Work order: For this exercise, write out every entry exactly and leave the pictures out.

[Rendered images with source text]
****************************************

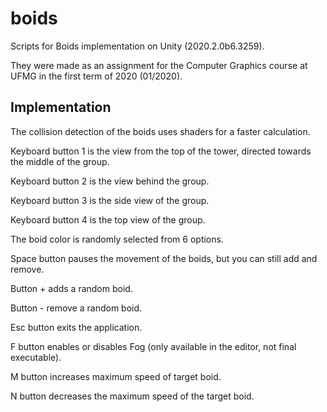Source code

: # boids
Scripts for Boids implementation on Unity (2020.2.0b6.3259).

They were made as an assignment for the Computer Graphics course at UFMG in the first term of 2020 (01/2020).

## Implementation

The collision detection of the boids uses shaders for a faster calculation. 

Keyboard button 1 is the view from the top of the tower, directed towards the middle of the group. 

Keyboard button 2 is the view behind the group. 

Keyboard button 3 is the side view of the group. 

Keyboard button 4 is the top view of the group. 

The boid color is randomly selected from 6 options. 

Space button pauses the movement of the boids, but you can still add and remove. 

Button + adds a random boid.

Button - remove a random boid.

Esc button exits the application. 

F button enables or disables Fog (only available in the editor, not final executable). 

M button increases maximum speed of target boid. 

N button decreases the maximum speed of the target boid. 
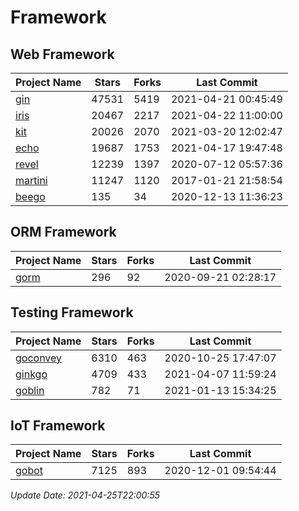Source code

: # Framework

## Web Framework
| Project Name | Stars | Forks | Last Commit |
| ------------ | ----- | ----- | ----------- |
| [gin](https://github.com/gin-gonic/gin) | 47531 | 5419 | 2021-04-21 00:45:49 |
| [iris](https://github.com/kataras/iris) | 20467 | 2217 | 2021-04-22 11:00:00 |
| [kit](https://github.com/go-kit/kit) | 20026 | 2070 | 2021-03-20 12:02:47 |
| [echo](https://github.com/labstack/echo) | 19687 | 1753 | 2021-04-17 19:47:48 |
| [revel](https://github.com/revel/revel) | 12239 | 1397 | 2020-07-12 05:57:36 |
| [martini](https://github.com/go-martini/martini) | 11247 | 1120 | 2017-01-21 21:58:54 |
| [beego](https://github.com/astaxie/beego) | 135 | 34 | 2020-12-13 11:36:23 |

## ORM Framework
| Project Name | Stars | Forks | Last Commit |
| ------------ | ----- | ----- | ----------- |
| [gorm](https://github.com/jinzhu/gorm) | 296 | 92 | 2020-09-21 02:28:17 |

## Testing Framework
| Project Name | Stars | Forks | Last Commit |
| ------------ | ----- | ----- | ----------- |
| [goconvey](https://github.com/smartystreets/goconvey) | 6310 | 463 | 2020-10-25 17:47:07 |
| [ginkgo](https://github.com/onsi/ginkgo) | 4709 | 433 | 2021-04-07 11:59:24 |
| [goblin](https://github.com/franela/goblin) | 782 | 71 | 2021-01-13 15:34:25 |

## IoT Framework
| Project Name | Stars | Forks | Last Commit |
| ------------ | ----- | ----- | ----------- |
| [gobot](https://github.com/hybridgroup/gobot) | 7125 | 893 | 2020-12-01 09:54:44 |

*Update Date: 2021-04-25T22:00:55*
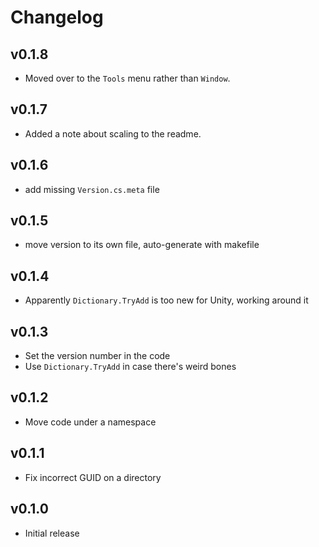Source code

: Changelog
=========

v0.1.8
------

* Moved over to the `Tools` menu rather than `Window`.

v0.1.7
------

* Added a note about scaling to the readme.

v0.1.6
------

* add missing `Version.cs.meta` file

v0.1.5
------

* move version to its own file, auto-generate with makefile

v0.1.4
------

* Apparently `Dictionary.TryAdd` is too new for Unity, working around it

v0.1.3
------

* Set the version number in the code
* Use `Dictionary.TryAdd` in case there's weird bones

v0.1.2
------

* Move code under a namespace

v0.1.1
------

* Fix incorrect GUID on a directory

v0.1.0
------

* Initial release
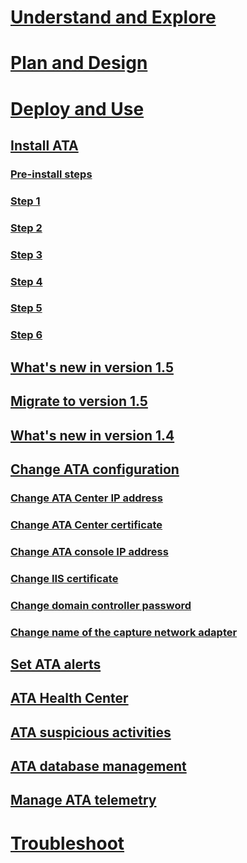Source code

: # [Understand and Explore](/advanced-threat-analytics/understand-explore/what-is-ata)
# [Plan and Design](/advanced-threat-analytics/plan-design/ata-capacity-planning)
# [Deploy and Use](install-ata.md)
## [Install ATA](install-ata.md)
### [Pre-install steps](install-ata-preinstall.md)
### [Step 1](install-ata-step1.md)
### [Step 2](install-ata-step2.md)
### [Step 3](install-ata-step3.md)
### [Step 4](install-ata-step4.md)
### [Step 5](install-ata-step5.md)
### [Step 6](install-ata-step6.md)
## [What's new in version 1.5](whats-new-version-1.5.md)
## [Migrate to version 1.5](ata-update-1.5-migration-guide.md)
## [What's new in version 1.4](whats-new-version-1.4.md)
## [Change ATA configuration](modifying-ata-configuration.md)
### [Change ATA Center IP address](modifying-ata-config-centerip.md)
### [Change ATA Center certificate](modifying-ata-config-centercert.md)
### [Change ATA console IP address](modifying-ata-config-consoleip.md)
### [Change IIS certificate](modifying-ata-config-iiscert.md)
### [Change domain controller password](modifying-ata-config-dcpassword.md)
### [Change name of the capture network adapter](modifying-ata-config-nicname.md)
## [Set ATA alerts](setting-ata-alerts.md)
## [ATA Health Center](ata-health-center.md)
## [ATA suspicious activities](working-with-suspicious-activities.md)
## [ATA database management](ata-database-management.md)
## [Manage ATA telemetry](manage-telemetry-settings.md)
# [Troubleshoot](/advanced-threat-analytics/troubleshoot/troubleshooting-ata-using-logs)
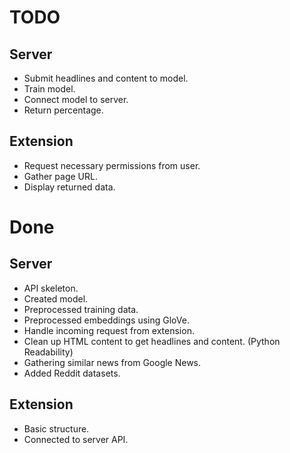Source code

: # TODO

## Server

- Submit headlines and content to model.
- Train model.
- Connect model to server.
- Return percentage.

## Extension

- Request necessary permissions from user.
- Gather page URL.
- Display returned data.

# Done

## Server

- API skeleton.
- Created model.
- Preprocessed training data.
- Preprocessed embeddings using GloVe.
- Handle incoming request from extension.
- Clean up HTML content to get headlines and content. (Python Readability)
- Gathering similar news from Google News.
- Added Reddit datasets.

## Extension

- Basic structure.
- Connected to server API.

****************************************

Exercise answer:
Source code

: # boids
Scripts for Boids implementation on Unity (2020.2.0b6.3259).

They were made as an assignment for the Computer Graphics course at UFMG in the first term of 2020 (01/2020).

## Implementation

The collision detection of the boids uses shaders for a faster calculation. 

Keyboard button 1 is the view from the top of the tower, directed towards the middle of the group. 

Keyboard button 2 is the view behind the group. 

Keyboard button 3 is the side view of the group. 

Keyboard button 4 is the top view of the group. 

The boid color is randomly selected from 6 options. 

Space button pauses the movement of the boids, but you can still add and remove. 

Button + adds a random boid.

Button - remove a random boid.

Esc button exits the application. 

F button enables or disables Fog (only available in the editor, not final executable). 

M button increases maximum speed of target boid. 

N button decreases the maximum speed of the target boid. 
Source code

: # Framework

## Web Framework
| Project Name | Stars | Forks | Last Commit |
| ------------ | ----- | ----- | ----------- |
| [gin](https://github.com/gin-gonic/gin) | 47531 | 5419 | 2021-04-21 00:45:49 |
| [iris](https://github.com/kataras/iris) | 20467 | 2217 | 2021-04-22 11:00:00 |
| [kit](https://github.com/go-kit/kit) | 20026 | 2070 | 2021-03-20 12:02:47 |
| [echo](https://github.com/labstack/echo) | 19687 | 1753 | 2021-04-17 19:47:48 |
| [revel](https://github.com/revel/revel) | 12239 | 1397 | 2020-07-12 05:57:36 |
| [martini](https://github.com/go-martini/martini) | 11247 | 1120 | 2017-01-21 21:58:54 |
| [beego](https://github.com/astaxie/beego) | 135 | 34 | 2020-12-13 11:36:23 |

## ORM Framework
| Project Name | Stars | Forks | Last Commit |
| ------------ | ----- | ----- | ----------- |
| [gorm](https://github.com/jinzhu/gorm) | 296 | 92 | 2020-09-21 02:28:17 |

## Testing Framework
| Project Name | Stars | Forks | Last Commit |
| ------------ | ----- | ----- | ----------- |
| [goconvey](https://github.com/smartystreets/goconvey) | 6310 | 463 | 2020-10-25 17:47:07 |
| [ginkgo](https://github.com/onsi/ginkgo) | 4709 | 433 | 2021-04-07 11:59:24 |
| [goblin](https://github.com/franela/goblin) | 782 | 71 | 2021-01-13 15:34:25 |

## IoT Framework
| Project Name | Stars | Forks | Last Commit |
| ------------ | ----- | ----- | ----------- |
| [gobot](https://github.com/hybridgroup/gobot) | 7125 | 893 | 2020-12-01 09:54:44 |

*Update Date: 2021-04-25T22:00:55*
Source code

: Changelog
=========

v0.1.8
------

* Moved over to the `Tools` menu rather than `Window`.

v0.1.7
------

* Added a note about scaling to the readme.

v0.1.6
------

* add missing `Version.cs.meta` file

v0.1.5
------

* move version to its own file, auto-generate with makefile

v0.1.4
------

* Apparently `Dictionary.TryAdd` is too new for Unity, working around it

v0.1.3
------

* Set the version number in the code
* Use `Dictionary.TryAdd` in case there's weird bones

v0.1.2
------

* Move code under a namespace

v0.1.1
------

* Fix incorrect GUID on a directory

v0.1.0
------

* Initial release
Source code

: # [Understand and Explore](/advanced-threat-analytics/understand-explore/what-is-ata)
# [Plan and Design](/advanced-threat-analytics/plan-design/ata-capacity-planning)
# [Deploy and Use](install-ata.md)
## [Install ATA](install-ata.md)
### [Pre-install steps](install-ata-preinstall.md)
### [Step 1](install-ata-step1.md)
### [Step 2](install-ata-step2.md)
### [Step 3](install-ata-step3.md)
### [Step 4](install-ata-step4.md)
### [Step 5](install-ata-step5.md)
### [Step 6](install-ata-step6.md)
## [What's new in version 1.5](whats-new-version-1.5.md)
## [Migrate to version 1.5](ata-update-1.5-migration-guide.md)
## [What's new in version 1.4](whats-new-version-1.4.md)
## [Change ATA configuration](modifying-ata-configuration.md)
### [Change ATA Center IP address](modifying-ata-config-centerip.md)
### [Change ATA Center certificate](modifying-ata-config-centercert.md)
### [Change ATA console IP address](modifying-ata-config-consoleip.md)
### [Change IIS certificate](modifying-ata-config-iiscert.md)
### [Change domain controller password](modifying-ata-config-dcpassword.md)
### [Change name of the capture network adapter](modifying-ata-config-nicname.md)
## [Set ATA alerts](setting-ata-alerts.md)
## [ATA Health Center](ata-health-center.md)
## [ATA suspicious activities](working-with-suspicious-activities.md)
## [ATA database management](ata-database-management.md)
## [Manage ATA telemetry](manage-telemetry-settings.md)
# [Troubleshoot](/advanced-threat-analytics/troubleshoot/troubleshooting-ata-using-logs)
Source code

: # TODO

## Server

- Submit headlines and content to model.
- Train model.
- Connect model to server.
- Return percentage.

## Extension

- Request necessary permissions from user.
- Gather page URL.
- Display returned data.

# Done

## Server

- API skeleton.
- Created model.
- Preprocessed training data.
- Preprocessed embeddings using GloVe.
- Handle incoming request from extension.
- Clean up HTML content to get headlines and content. (Python Readability)
- Gathering similar news from Google News.
- Added Reddit datasets.

## Extension

- Basic structure.
- Connected to server API.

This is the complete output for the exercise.